Annwoodia

Scientific classification
- Domain: Bacteria
- Kingdom: Pseudomonadati
- Phylum: Pseudomonadota
- Class: Betaproteobacteria
- Order: Nitrosomonadales
- Family: Thiobacillacaeae
- Genus: Annwoodia Boden et al. 2017
- Species: A. aquaesulis
- Binomial name: Annwoodia aquaesulis (Wood and Kelly 1995) Boden et al. 2017

= Annwoodia =

- Genus: Annwoodia
- Species: aquaesulis
- Authority: (Wood and Kelly 1995) Boden et al. 2017
- Parent authority: Boden et al. 2017

Genus of bacteria

The genus Annwoodia was named in 2017 to circumscribe an organism previously described as a member of the genus Thiobacillus, Thiobacillus aquaesulis - the type and only species is Annwoodia aquaesulis, which was isolated from the geothermal waters of the Roman Baths in the city of Bath in the United Kingdom by Ann P. Wood and Donovan P. Kelly of the University of Warwick - the genus was subsequently named to honour Wood's contribution to microbiology. The genus falls within the family Thiobacillaceae along with Thiobacillus and Sulfuritortus, both of which comprise autotrophic organisms dependent on thiosulfate, other sulfur oxyanions and sulfide as electron donors for chemolithoheterotrophic growth. Whilst Annwoodia spp. and Sulfuritortus spp. are thermophilic, Thiobacillus spp. are mesophilic.

A. aquaesulis is moderately thermophilic with an optimum temperature of 43 °C and a temperature range of 30 °C to 55 °C - a similar temperature profile to the related genus Sulfuritortus - and is a facultative chemolithoautotroph that grows on reduced sulfur oxyanions such as thiosulfate as the electron donor and carbon dioxide or bicarbonate as the carbon source. Unlike Thiobacillus spp., Annwoodia spp. do not produce tetrathionate during growth on thiosulfate and can also grow heterotrophically on nutrient broth. Elementary sulfur is deposited by the organism in batch culture with thiosulfate as the electron donor, but not in chemostat culture. A. aquaesulis can use nitrate as a terminal electron acceptor, as well as molecular oxygen. The dominant respiratory quinone is ubiquinone-8 and the G+C fraction of the type strain of the type species is 67.5 mol%. All members of the genus produce volutin (polyphosphate) granules but not capsules or endospores. A. aquaesulis has a pH optimum of 7.5-8.0 and pH range of 7.0 to 9.0. Whilst nutrient broth and yeast extract will support heterotrophic growth, simple carbon compounds and ions such as sugars, organic acids, formate and monomethylamine do not support growth. Ammonium is the only source of nitrogen.

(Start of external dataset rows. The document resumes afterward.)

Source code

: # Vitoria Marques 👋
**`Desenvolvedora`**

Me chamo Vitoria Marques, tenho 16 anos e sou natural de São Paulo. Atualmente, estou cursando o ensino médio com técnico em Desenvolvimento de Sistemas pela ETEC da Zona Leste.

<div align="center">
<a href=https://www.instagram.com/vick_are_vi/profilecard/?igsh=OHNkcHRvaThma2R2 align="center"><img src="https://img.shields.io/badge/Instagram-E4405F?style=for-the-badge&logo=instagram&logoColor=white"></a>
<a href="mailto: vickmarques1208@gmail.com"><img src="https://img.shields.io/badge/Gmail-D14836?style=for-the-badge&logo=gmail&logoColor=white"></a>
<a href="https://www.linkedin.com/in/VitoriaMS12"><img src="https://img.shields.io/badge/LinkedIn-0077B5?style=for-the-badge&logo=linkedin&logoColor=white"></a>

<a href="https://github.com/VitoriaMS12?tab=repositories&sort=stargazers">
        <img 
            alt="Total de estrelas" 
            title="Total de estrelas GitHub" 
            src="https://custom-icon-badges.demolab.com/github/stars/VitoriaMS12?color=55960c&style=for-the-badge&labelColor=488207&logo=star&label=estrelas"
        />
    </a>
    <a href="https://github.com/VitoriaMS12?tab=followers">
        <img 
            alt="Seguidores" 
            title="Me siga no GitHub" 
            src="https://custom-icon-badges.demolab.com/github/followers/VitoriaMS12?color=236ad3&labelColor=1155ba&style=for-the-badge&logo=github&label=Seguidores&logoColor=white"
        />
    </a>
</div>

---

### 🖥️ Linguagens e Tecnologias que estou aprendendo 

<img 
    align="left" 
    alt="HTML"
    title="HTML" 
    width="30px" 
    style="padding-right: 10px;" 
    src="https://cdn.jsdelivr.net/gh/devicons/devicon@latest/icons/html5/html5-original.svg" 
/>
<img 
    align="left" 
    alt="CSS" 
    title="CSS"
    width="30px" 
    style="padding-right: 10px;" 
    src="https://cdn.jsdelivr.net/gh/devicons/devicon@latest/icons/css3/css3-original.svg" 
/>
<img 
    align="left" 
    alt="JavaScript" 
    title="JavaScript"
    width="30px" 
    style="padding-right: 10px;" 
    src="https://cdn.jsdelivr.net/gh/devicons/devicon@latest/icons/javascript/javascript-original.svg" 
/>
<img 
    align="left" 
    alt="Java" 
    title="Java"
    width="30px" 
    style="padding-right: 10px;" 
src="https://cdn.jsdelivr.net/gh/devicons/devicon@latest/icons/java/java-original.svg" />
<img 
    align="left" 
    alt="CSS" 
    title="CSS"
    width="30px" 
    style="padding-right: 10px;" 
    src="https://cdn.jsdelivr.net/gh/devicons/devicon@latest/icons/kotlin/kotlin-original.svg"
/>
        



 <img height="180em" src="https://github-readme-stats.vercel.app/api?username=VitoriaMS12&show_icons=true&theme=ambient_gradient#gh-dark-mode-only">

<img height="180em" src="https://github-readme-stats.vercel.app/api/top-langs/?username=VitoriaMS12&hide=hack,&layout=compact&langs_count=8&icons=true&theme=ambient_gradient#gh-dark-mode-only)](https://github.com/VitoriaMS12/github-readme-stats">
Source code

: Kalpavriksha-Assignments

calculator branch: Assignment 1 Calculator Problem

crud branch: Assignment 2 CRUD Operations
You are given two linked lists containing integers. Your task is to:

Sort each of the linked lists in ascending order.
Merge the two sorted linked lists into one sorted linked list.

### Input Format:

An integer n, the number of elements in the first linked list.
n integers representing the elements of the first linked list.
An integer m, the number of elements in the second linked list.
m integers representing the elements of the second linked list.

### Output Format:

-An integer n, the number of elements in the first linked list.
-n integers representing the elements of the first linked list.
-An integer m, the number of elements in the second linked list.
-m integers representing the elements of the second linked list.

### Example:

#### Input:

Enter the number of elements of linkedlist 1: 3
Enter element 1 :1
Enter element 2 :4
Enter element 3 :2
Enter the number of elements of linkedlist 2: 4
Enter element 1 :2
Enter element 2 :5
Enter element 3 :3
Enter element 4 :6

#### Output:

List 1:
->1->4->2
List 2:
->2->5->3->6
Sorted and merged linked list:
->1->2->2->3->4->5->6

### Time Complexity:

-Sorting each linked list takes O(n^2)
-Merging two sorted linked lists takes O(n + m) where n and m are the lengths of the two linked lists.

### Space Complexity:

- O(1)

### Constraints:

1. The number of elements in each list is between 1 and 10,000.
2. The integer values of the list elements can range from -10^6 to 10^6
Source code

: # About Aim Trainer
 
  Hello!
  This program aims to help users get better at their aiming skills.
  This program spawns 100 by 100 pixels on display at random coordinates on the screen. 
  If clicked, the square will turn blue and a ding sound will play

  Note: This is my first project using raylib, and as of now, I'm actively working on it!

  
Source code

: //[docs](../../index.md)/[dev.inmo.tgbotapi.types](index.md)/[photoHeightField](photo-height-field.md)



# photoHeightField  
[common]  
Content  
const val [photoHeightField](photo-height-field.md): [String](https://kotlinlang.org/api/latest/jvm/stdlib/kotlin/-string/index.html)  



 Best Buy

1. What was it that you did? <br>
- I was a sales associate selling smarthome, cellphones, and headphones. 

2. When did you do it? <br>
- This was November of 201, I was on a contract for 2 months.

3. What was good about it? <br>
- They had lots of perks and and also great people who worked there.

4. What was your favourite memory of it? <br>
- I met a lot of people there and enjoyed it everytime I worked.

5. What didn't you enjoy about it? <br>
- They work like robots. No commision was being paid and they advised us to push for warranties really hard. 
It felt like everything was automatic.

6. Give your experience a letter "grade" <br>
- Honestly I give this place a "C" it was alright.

Annwoodia aquaesulis strains have been detected in mixed-population packed-bed reactors containing limestone as a source of carbon, elementary sulfur as the electron donor and nitrate as the terminal electron acceptor, as well as in karstic sulfidic thermal groundwater ecosystems of broad similarity to those from which the type strain was isolated

Annwoodia aquaesulis grown on thiosulfate, tetrathionate or trithionate has high growth yields, which are broadly similar to those of Thermithiobacillus spp., and are higher than members of the closely related genus Thiobacillus, indicating core metabolic differences. This high yield was observed in spite of 70% more carbon dioxide being fixed than could be accounted for as biomass, indicating the excretion of a carbon intermediate, which is not observed in Thermithiobacillus tepidarius, which was isolated from the same location at the Roman Baths in Bath, also by enrichment culture on thiosulfate as the sole electron donor and molecular oxygen as the terminal electron acceptor.